▶ **Goal of the exercise**
Your output should be the complete listing, word for word, with no pictures in it.

*** Block opens ***

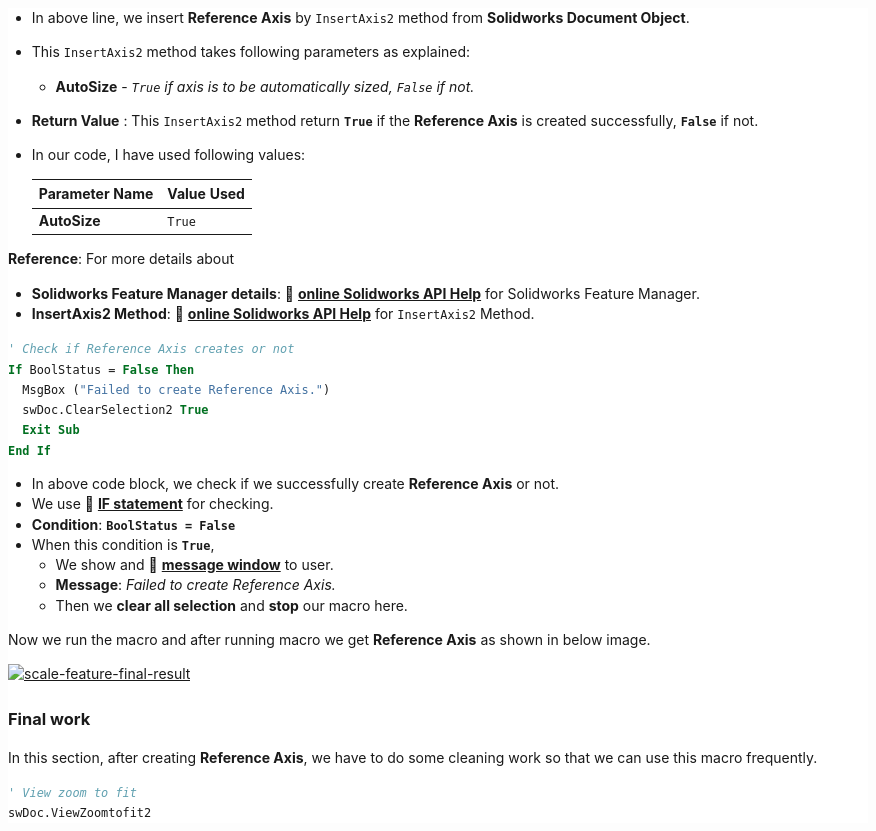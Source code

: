 * In above line, we insert **Reference Axis** by `InsertAxis2` method from **Solidworks Document Object**.

* This `InsertAxis2` method takes following parameters as explained:

  - **AutoSize** - *`True` if axis is to be automatically sized, `False` if not.*
  
* **Return Value** : This `InsertAxis2` method return **`True`** if the **Reference Axis** is created successfully, **`False`** if not.

* In our code, I have used following values:

  | Parameter Name                      | Value Used                                                   |
  | ----------------------------------- | ------------------------------------------------------------ |
  | **AutoSize**                        | `True` |

**Reference**: For more details about 

* **Solidworks Feature Manager details**: 🚀 **[online Solidworks API Help](https://help.solidworks.com/2019/english/api/sldworksapi/SolidWorks.Interop.sldworks~SolidWorks.Interop.sldworks.IFeatureManager_members.html)** for Solidworks Feature Manager.
* **InsertAxis2 Method**: 🚀 **[online Solidworks API Help](https://help.solidworks.com/2020/english/api/sldworksapi/solidworks.interop.sldworks~solidworks.interop.sldworks.imodeldoc2~insertaxis2.html)** for `InsertAxis2` Method.

```vb showlinenumbers showLineNumbers
' Check if Reference Axis creates or not
If BoolStatus = False Then
  MsgBox ("Failed to create Reference Axis.")
  swDoc.ClearSelection2 True
  Exit Sub
End If
```

* In above code block, we check if we successfully create **Reference Axis** or not.
* We use 🚀 **[IF statement](/vba/vba-if-then-structure-select-case/)** for checking.
* **Condition**: **`BoolStatus = False`**
* When this condition is **`True`**, 
  * We show and 🚀 **[message window](/vba/vba-msgBox-function/)** to user.
  * **Message**: *Failed to create Reference Axis.*
  * Then we **clear all selection** and **stop** our macro here.

Now we run the macro and after running macro we get **Reference Axis** as shown in below image.

[![scale-feature-final-result](/assets/Solidworks_Images/reference-axis/final-result-gif.gif)](/assets/Solidworks_Images/reference-axis/final-result-gif.gif)

### Final work

In this section, after creating **Reference Axis**, we have to do some cleaning work so that we can use this macro frequently.

```vb showlinenumbers showLineNumbers
' View zoom to fit
swDoc.ViewZoomtofit2
```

*** Block closes ***

▶ **Solution to this exercise**
Source code

: * In above line, we insert **Reference Axis** by `InsertAxis2` method from **Solidworks Document Object**.

* This `InsertAxis2` method takes following parameters as explained:

  - **AutoSize** - *`True` if axis is to be automatically sized, `False` if not.*
  
* **Return Value** : This `InsertAxis2` method return **`True`** if the **Reference Axis** is created successfully, **`False`** if not.

* In our code, I have used following values:

  | Parameter Name                      | Value Used                                                   |
  | ----------------------------------- | ------------------------------------------------------------ |
  | **AutoSize**                        | `True` |

**Reference**: For more details about 

* **Solidworks Feature Manager details**: 🚀 **[online Solidworks API Help](https://help.solidworks.com/2019/english/api/sldworksapi/SolidWorks.Interop.sldworks~SolidWorks.Interop.sldworks.IFeatureManager_members.html)** for Solidworks Feature Manager.
* **InsertAxis2 Method**: 🚀 **[online Solidworks API Help](https://help.solidworks.com/2020/english/api/sldworksapi/solidworks.interop.sldworks~solidworks.interop.sldworks.imodeldoc2~insertaxis2.html)** for `InsertAxis2` Method.

```vb showlinenumbers showLineNumbers
' Check if Reference Axis creates or not
If BoolStatus = False Then
  MsgBox ("Failed to create Reference Axis.")
  swDoc.ClearSelection2 True
  Exit Sub
End If
```

* In above code block, we check if we successfully create **Reference Axis** or not.
* We use 🚀 **[IF statement](/vba/vba-if-then-structure-select-case/)** for checking.
* **Condition**: **`BoolStatus = False`**
* When this condition is **`True`**, 
  * We show and 🚀 **[message window](/vba/vba-msgBox-function/)** to user.
  * **Message**: *Failed to create Reference Axis.*
  * Then we **clear all selection** and **stop** our macro here.

Now we run the macro and after running macro we get **Reference Axis** as shown in below image.

[![scale-feature-final-result](/assets/Solidworks_Images/reference-axis/final-result-gif.gif)](/assets/Solidworks_Images/reference-axis/final-result-gif.gif)

### Final work

In this section, after creating **Reference Axis**, we have to do some cleaning work so that we can use this macro frequently.

```vb showlinenumbers showLineNumbers
' View zoom to fit
swDoc.ViewZoomtofit2
```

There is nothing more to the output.